Афанасий, кряхтя и ругая про себя застарелый ревматизм, прошаркал ногами, обутыми в подшитые тапочки, по кухне и забрался на табурет. Засунув руки глубоко в карманы видавшей виды коричневой вязаной кофты, он замер, сгорбившись, глядя в сгущающиеся синие сумерки за окном.
Афанасий был из почтенных, старозаветных домовых: держал хозяйство, знал множество частушек, побасенок и народных примет. Умел петь колыбельные, просеивать зерно и муку, предсказывать погоду. А главное — весьма почитал хозяина своего, Андрея Андреевича, с которым они прожили под одной крышей много-много лет.
Афоня тяжело вздохнул: этим утром он остался совершенно один. Андрей Андреевич, конечно, и раньше частенько уходил из дома, бывало весьма надолго, но Афоня всегда чувствовал, что он скоро вернется. Сейчас же домовой ощущал только тоску и страх за хозяина.
Андрей Андреевич Новоселов был мужчина пожилой, но весьма деятельный. И когда он весь вчерашний день, вопреки обыкновению, пролежал на диване, вставая лишь по крайней надобности, Афоня почувствовал неладное. Сидя за шкафом, домовик напряженно прислушивался ко всему, что происходило в квартире.
Вечером хозяин звонил дочери, Ксюхе, просил прийти, но она, как водится, отбрехалась:
— Некогда. Вадик обещал заехать. Да и поздно уже, у меня важная встреча с утра… Не грусти, папусик! Может на днях, а?
Афанасий, слыша это, скрежетал зубами от злости и обиды за хозяина.
Ксюху домовой знал с детства, но с некоторых пор — просто ненавидел.
Ксения при этом, разумеется, даже не догадывалась о его существовании.
Ночью Андрею Андреевичу стало совсем худо. Он стонал, просил пить, звал непутевую Ксюху. Домовой всю ночь таскал ему с кухни чашками воду, стараясь при этом не показываться на глаза хозяину (ибо не положено, только в самых крайних случаях). Впрочем, Новоселов был так плох, что вряд ли понимал, откуда берутся чашки со свежей водой на тумбочке.

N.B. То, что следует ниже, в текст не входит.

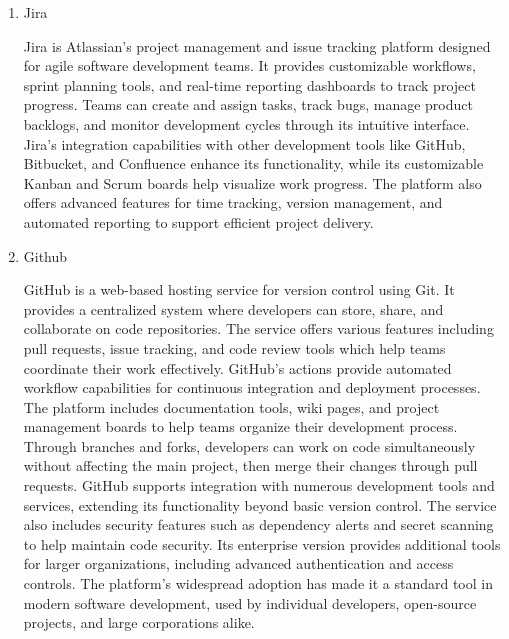 \documentclass[conference]{IEEEtran}
\begin{document}
\begin{enumerate}[label=\arabic*]
    \vspace{1em}

    \item Jira\par
    \vspace{0.3em}
    Jira is Atlassian's project management and issue tracking platform designed for agile software development teams. It provides customizable workflows, sprint planning tools, and real-time reporting dashboards to track project progress. Teams can create and assign tasks, track bugs, manage product backlogs, and monitor development cycles through its intuitive interface. Jira's integration capabilities with other development tools like GitHub, Bitbucket, and Confluence enhance its functionality, while its customizable Kanban and Scrum boards help visualize work progress. The platform also offers advanced features for time tracking, version management, and automated reporting to support efficient project delivery.

    \vspace{1em}

    \item Github\par
    \vspace{0.3em}
    GitHub is a web-based hosting service for version control using Git. It provides a centralized system where developers can store, share, and collaborate on code repositories. The service offers various features including pull requests, issue tracking, and code review tools which help teams coordinate their work effectively. GitHub's actions provide automated workflow capabilities for continuous integration and deployment processes. The platform includes documentation tools, wiki pages, and project management boards to help teams organize their development process. Through branches and forks, developers can work on code simultaneously without affecting the main project, then merge their changes through pull requests. GitHub supports integration with numerous development tools and services, extending its functionality beyond basic version control. The service also includes security features such as dependency alerts and secret scanning to help maintain code security. Its enterprise version provides additional tools for larger organizations, including advanced authentication and access controls. The platform's widespread adoption has made it a standard tool in modern software development, used by individual developers, open-source projects, and large corporations alike.


\end{enumerate}
\end{document}
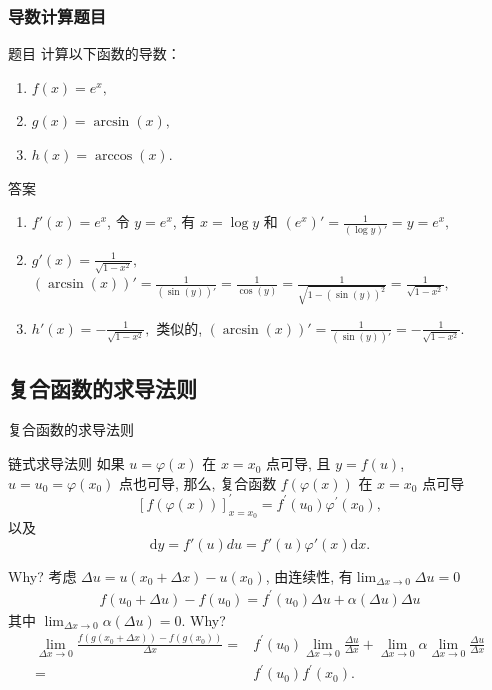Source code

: \documentclass[
10pt,
aspectratio=43,
]{beamer}
\begin{document}
\begin{frame}
	\frametitle{导数计算题目}
	\begin{exampleblock}{题目}
		计算以下函数的导数：
		\begin{enumerate}
			\item $f(x) = e^x,$
			\item $g(x) = \arcsin(x),$
			\item $h(x) = \arccos(x).$
		\end{enumerate}
	\end{exampleblock}

	\pause

	\begin{exampleblock}{答案}
		\begin{enumerate}
			\item $f'(x) = e^x$, 令 $y=e^x$, 有 $x=\log y$ 和 $(e^x)'=\displaystyle\frac{1}{(\log y)'}=y=e^x,$
			\item $g'(x) = \displaystyle\frac{1}{\sqrt{1-x^2}},$ $(\arcsin(x))'=\displaystyle\frac{1}{(\sin (y))'}=\frac{1}{\cos(y)}=\frac{1}{\sqrt{1-(\sin(y))^2}}=\frac{1}{\sqrt{1-x^2}},$
			\item $h'(x) = -\displaystyle\frac{1}{\sqrt{1-x^2}},$ 类似的, $(\arcsin(x))'=\displaystyle\frac{1}{(\sin (y))'}=-\frac{1}{\sqrt{1-x^2}}.$
		\end{enumerate}
	\end{exampleblock}
\end{frame}


\subsection{复合函数的求导法则}
\begin{frame}{复合函数的求导法则}
	\begin{block}{链式求导法则}
		如果 $u=\varphi(x)$ 在 $x=x_0$ 点可导, 且 $y=f(u)$, $u=u_0=\varphi\left(x_0\right)$ 点也可导, 那么, 复合函数 $f(\varphi(x))$ 在 $x=x_0$ 点可导
		\[
			[f(\varphi(x))]_{x=x_0}^{\prime}=f^{\prime}\left(u_0\right) \varphi^{\prime}\left(x_0\right),
		\]
		以及
		\[
			\mathrm{d}y=f'(u)du=f'(u)\varphi'(x)\mathrm{d}x.
		\]
	\end{block}
	Why? \pause 考虑 $\Delta u = u(x_0+\Delta x) - u(x_0)$, \pause 由连续性, 有$\lim_{\Delta x\to0}\Delta u=0$ \pause
	\begin{align*}
		f\left(u_0+\Delta u\right)-f\left(u_0\right)=f^{\prime}\left(u_0\right) \Delta u+\alpha(\Delta u) \Delta u
	\end{align*}
	其中 $\lim_{\Delta x\to0}\alpha(\Delta u)=0$. \pause Why? \pause
	\begin{align*}
		\lim _{\Delta x \rightarrow 0} \frac{f\left(g\left(x_0+\Delta x\right)\right)-f\left(g\left(x_0\right)\right)}{\Delta x}= & f^{\prime}\left(u_0\right) \lim _{\Delta x \rightarrow 0} \frac{\Delta u}{\Delta x}+\lim _{\Delta x \rightarrow 0} \alpha \lim _{\Delta x \rightarrow 0} \frac{\Delta u}{\Delta x} \\
		=                                                                                                                         & f^{\prime}\left(u_0\right)f^{\prime}\left(x_0\right).
	\end{align*}
\end{frame}
\end{document}
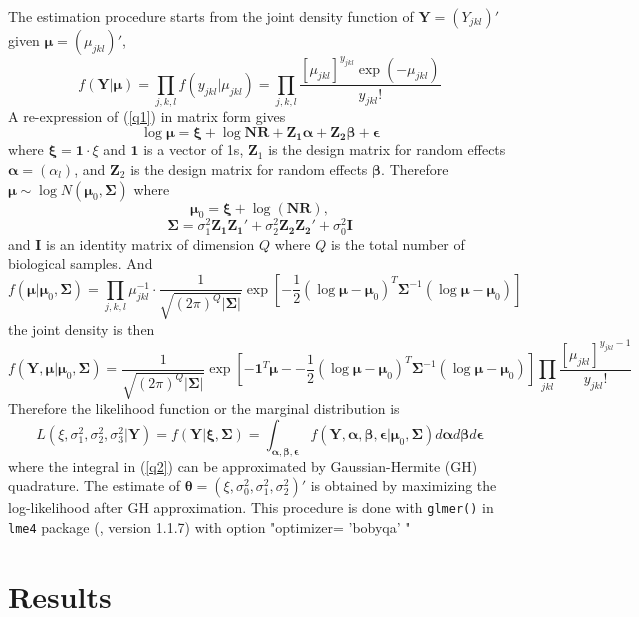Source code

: \documentclass[11pt, a4paper]{article}
\begin{document}
The estimation procedure starts from the joint density function of $\bm Y=(Y_{jkl})'$ given $\bm \mu= (\mu_{jkl})'$, 
  \[f(\bm Y|\bm \mu )=\prod_{ j, k,l}f(y_{jkl}|\mu_{jkl})=\prod_{j,k,l}\frac{[\mu_{jkl}]^{y_{jkl}}\exp(-\mu_{jkl})}{y_{jkl}!}\]
A re-expression of  (\ref{q1}) in matrix form gives 
\[\log\bm \mu= \bm \xi + \log{\bm{NR}} + \bm {Z_1\alpha} + \bm{Z_2\beta} + \bm \epsilon \]
where $\bm \xi = \bm 1\cdot\xi$ and $\bm 1$ is a vector of 1s, $\bm Z_1$ is the design matrix for random effects $\bm \alpha=(\alpha_l)$, and $\bm Z_2$ is the design matrix for random effects $\bm \beta $. 
Therefore  $\bm\mu  \sim \log N(\bm \mu_0, \bm \Sigma)$ where 
$$\bm \mu_0 =\bm\xi + \log(\bm {NR}),$$ 
$$\bm \Sigma = \sigma_1^2\bm {Z_1Z_1'} + \sigma_2^2\bm {Z_2 Z_2'} +\sigma_0^2 \bm I$$
and $\bm I$ is an identity matrix of dimension $Q$ where $Q$ is the total number of biological samples. 
 And 
 \[f(\bm \mu |\bm \mu_0, \bm \Sigma)=\prod_{j,k,l} \mu_{jkl}^{-1}\cdot \frac{1}{ \sqrt{(2\pi)^Q|\bm\Sigma|}}\exp[-\frac{1}{2} {(\log\bm \mu - \bm \mu_0)^T\bm \Sigma^{-1}(\log\bm \mu - \bm \mu_0)}]\]
 the joint density is then
  \[f(\bm Y, \bm \mu |\bm \mu_0, \bm \Sigma) =\frac{1}{\sqrt{(2\pi)^Q|\bm \Sigma|}}\exp[-\bm 1^T\bm \mu - -\frac{1}{2} {(\log\bm \mu - \bm \mu_0)^T\bm \Sigma^{-1}(\log\bm \mu - \bm \mu_0)}]\prod_{jkl}\frac{[\mu_{jkl}]^{y_{jkl}-1}}{y_{jkl}!}\]
   Therefore the likelihood function or the marginal distribution is 
   \begin{equation}\label{q2}
   L(\xi, \sigma_1^2, \sigma_2^2, \sigma_3^2|\bm Y)=f(\bm Y|\bm \xi, \bm \Sigma)= \int_{\bm{\alpha,\beta,\epsilon}} f(\bm Y, \bm \alpha, \bm \beta, \bm \epsilon |\bm \mu_0, \bm \Sigma)d\bm \alpha d \bm\beta d\bm \epsilon 
   \end{equation}
where the integral in (\ref{q2}) can be approximated by Gaussian-Hermite (GH) quadrature. The estimate of $\bm\theta = (\xi, \sigma_0^2, \sigma_1^2, \sigma_2^2)'$ is obtained by maximizing the log-likelihood after GH approximation.  This procedure is done with \verb"glmer()"  in \verb"lme4"  package (\cite{bates2012lme4}, version 1.1.7)  with option  "optimizer= 'bobyqa' " 
 
 \section{Results}
 
\end{document}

Под утро Афанасий, до той поры прикасавшийся к телефону, только лишь чтобы стереть пыль, набрался смелости и набрал номер «скорой». Все же хорошо, что он пристрастился в последние годы смотреть из своего угла за шкафом все сериалы подряд: читать Афоня не умел, в цифрах путался, но магическое сочетание «03», которое фигурировало в детективах периодически, знал назубок. Набрав нужный номер, домовой голосом хозяина попросил приехать по их адресу — Маркса, 17, квартира 43, затем открыл замок входной двери и беззвучно скользнул в свою щель за шкафом.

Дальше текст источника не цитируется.